| TASK MATERIAL |

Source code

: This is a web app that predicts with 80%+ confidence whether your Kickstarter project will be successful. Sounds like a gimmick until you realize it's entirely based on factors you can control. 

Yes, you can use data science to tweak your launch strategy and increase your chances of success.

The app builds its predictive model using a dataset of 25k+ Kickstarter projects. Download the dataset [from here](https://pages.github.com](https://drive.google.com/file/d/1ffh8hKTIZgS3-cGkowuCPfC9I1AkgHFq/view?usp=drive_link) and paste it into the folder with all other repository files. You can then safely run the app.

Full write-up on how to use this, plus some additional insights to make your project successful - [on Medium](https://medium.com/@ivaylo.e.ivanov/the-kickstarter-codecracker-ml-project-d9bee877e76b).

| THE TASK |
Return a copy of each line of the material that holds the word "with".

| TASK ANSWER |
: This is a web app that predicts with 80%+ confidence whether your Kickstarter project will be successful. Sounds like a gimmick until you realize it's entirely based on factors you can control. 
The app builds its predictive model using a dataset of 25k+ Kickstarter projects. Download the dataset [from here](https://pages.github.com](https://drive.google.com/file/d/1ffh8hKTIZgS3-cGkowuCPfC9I1AkgHFq/view?usp=drive_link) and paste it into the folder with all other repository files. You can then safely run the app.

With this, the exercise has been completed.